There are four actions of the Eucharist that Jesus Himself instituted and which the Church has followed since the Last Supper, following indeed in the very actions and words of Jesus. Jesus takes the bread; He blesses the bread; He breaks the Bread, and He gives the Bread. This is the pattern of the Last Supper, and this is the pattern as well of the feeding miracles recorded in the Gospels, the feeding of the five thousand and the rest. This is the pattern Jesus again used at the first Eucharist with the two disciples who we walking on the road to Emmaus. Those two disciples did not recognize Jesus until He took, blessed, broke and gave the Bread. But when He used those actions and words, they recognized Him and their hearts burned with love. Indeed, they had tasted and seen that the Lord is good.
These four actions summarize the life of Jesus. He took human form, in order that the Father would take His life and use His life for the eternal glory of His Holy Name.
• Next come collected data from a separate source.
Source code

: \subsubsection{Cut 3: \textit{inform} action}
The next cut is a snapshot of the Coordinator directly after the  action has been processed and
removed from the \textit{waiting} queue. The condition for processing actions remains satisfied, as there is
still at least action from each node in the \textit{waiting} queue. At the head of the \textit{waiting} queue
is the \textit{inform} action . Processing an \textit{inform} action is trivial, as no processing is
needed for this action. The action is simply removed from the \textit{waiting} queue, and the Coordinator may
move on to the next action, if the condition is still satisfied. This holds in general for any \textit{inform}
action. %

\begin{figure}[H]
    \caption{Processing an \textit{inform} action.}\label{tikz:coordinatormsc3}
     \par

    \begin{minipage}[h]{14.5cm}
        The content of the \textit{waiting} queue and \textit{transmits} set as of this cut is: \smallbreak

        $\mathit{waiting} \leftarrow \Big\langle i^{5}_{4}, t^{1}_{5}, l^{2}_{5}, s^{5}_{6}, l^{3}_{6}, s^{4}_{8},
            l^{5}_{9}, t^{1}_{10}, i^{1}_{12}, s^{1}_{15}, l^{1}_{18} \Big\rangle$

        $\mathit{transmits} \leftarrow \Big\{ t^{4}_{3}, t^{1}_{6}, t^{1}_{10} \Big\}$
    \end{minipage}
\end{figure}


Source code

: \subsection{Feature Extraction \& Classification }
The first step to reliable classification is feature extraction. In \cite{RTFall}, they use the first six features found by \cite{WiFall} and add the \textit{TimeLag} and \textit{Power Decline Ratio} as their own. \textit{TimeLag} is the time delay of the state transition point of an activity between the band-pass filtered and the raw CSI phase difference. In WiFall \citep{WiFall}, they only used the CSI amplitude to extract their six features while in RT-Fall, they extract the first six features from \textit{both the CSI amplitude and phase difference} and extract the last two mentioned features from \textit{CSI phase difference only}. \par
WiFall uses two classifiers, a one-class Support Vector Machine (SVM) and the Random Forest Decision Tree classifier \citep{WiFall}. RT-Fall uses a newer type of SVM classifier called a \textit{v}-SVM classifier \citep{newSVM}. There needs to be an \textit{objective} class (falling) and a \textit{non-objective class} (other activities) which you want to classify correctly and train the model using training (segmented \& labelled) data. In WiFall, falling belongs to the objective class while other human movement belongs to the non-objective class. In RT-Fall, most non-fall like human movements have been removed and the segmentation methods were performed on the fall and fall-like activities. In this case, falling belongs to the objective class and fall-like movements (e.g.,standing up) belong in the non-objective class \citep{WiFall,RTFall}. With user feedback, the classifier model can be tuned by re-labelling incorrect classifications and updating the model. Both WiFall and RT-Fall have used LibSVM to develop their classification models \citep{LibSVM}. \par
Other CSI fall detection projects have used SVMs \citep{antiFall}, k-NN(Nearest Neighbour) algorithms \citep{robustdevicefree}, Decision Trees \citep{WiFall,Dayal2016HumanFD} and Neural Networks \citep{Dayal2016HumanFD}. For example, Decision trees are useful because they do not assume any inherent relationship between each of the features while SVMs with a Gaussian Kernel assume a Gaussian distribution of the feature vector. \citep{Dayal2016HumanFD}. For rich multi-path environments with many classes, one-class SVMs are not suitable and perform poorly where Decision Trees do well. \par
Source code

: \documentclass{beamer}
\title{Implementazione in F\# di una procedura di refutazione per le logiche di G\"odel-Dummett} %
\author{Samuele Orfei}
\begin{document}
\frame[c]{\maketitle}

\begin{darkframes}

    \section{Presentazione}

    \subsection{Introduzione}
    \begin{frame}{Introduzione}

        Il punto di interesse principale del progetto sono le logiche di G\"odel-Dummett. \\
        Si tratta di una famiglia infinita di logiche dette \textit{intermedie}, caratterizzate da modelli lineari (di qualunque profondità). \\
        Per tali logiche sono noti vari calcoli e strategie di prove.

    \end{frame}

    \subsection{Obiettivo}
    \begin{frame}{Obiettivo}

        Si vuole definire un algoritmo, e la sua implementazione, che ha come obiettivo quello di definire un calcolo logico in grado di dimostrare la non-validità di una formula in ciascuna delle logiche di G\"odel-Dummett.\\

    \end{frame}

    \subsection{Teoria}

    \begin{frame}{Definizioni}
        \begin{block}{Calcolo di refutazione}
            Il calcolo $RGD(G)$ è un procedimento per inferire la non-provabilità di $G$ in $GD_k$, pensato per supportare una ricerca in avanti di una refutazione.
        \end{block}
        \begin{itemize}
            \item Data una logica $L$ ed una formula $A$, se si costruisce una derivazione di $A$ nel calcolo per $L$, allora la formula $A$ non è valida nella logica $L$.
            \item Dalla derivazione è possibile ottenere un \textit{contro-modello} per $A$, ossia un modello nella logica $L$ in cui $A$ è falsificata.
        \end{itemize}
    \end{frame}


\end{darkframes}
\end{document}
Jesus was blessed—most blessed—by God, and He blessed the Father by being the perfect pray-er, the perfect lover of the Father—to bless is to speak well, to speak perfectly so as to make available and real the divine reality; the entire life of Jesus spoke well and spoke perfectly so as to make unity with God available to us. Jesus, in loving His own in the world and loving them to the end, was broken. He was broken for us: His Body nailed to the Cross, His side cut open—yet a breaking that does not reduce Jesus, but increases Him infinitely. To break in the Christian sense is to break open and reveal boundless love. And finally, Jesus gave Himself to us—gave Himself to us broken yet glorified through bread and wine. Taken, blessed, broken, He gave Himself to us for the remembrance of Him, “remembrance” being our English translation of a complex term that means “the making-actually-present-again,” and for the forgiveness of sins, because forgiveness in the Christian sense only happens through the presence of Jesus.
Brothers and sisters, we are to be the Eucharist for the rest of the world. The four actions of the Eucharist are the four actions of the Mass and are the four actions God makes upon us. God takes us into Himself through the Entrance Rite, our sins are confessed and so our separation from God is removed; we are taken. God blesses us through the Liturgy of the Word, through Holy Scripture that speaks rightly about God and us. God breaks us open through the Liturgy of the Eucharist, the climax of which is the two-fold action of recognizing Christ in others through the Exchange of Peace so that we can indeed recognize Him on the Altar as He is broken open and held up for us to behold. And finally, God gives us back to the world to continue His ministry of reconciliation as agents of His peace to the hungry, the thirsty, the estranged, the naked, the sick, and the imprisoned.
Having tasted the Lord and seen that the Lord is good, having received the Eucharist we can become what we see, we can receive what we are. We are actual members of the Body of God, and just as He gave His Son for the world, God gives us to the world, for the world, as leaven in the lump of the world—that through our being prayerful and loving, the Peace of Christ may burn the hearts of those people around us that we meet, serve, and love. Amen.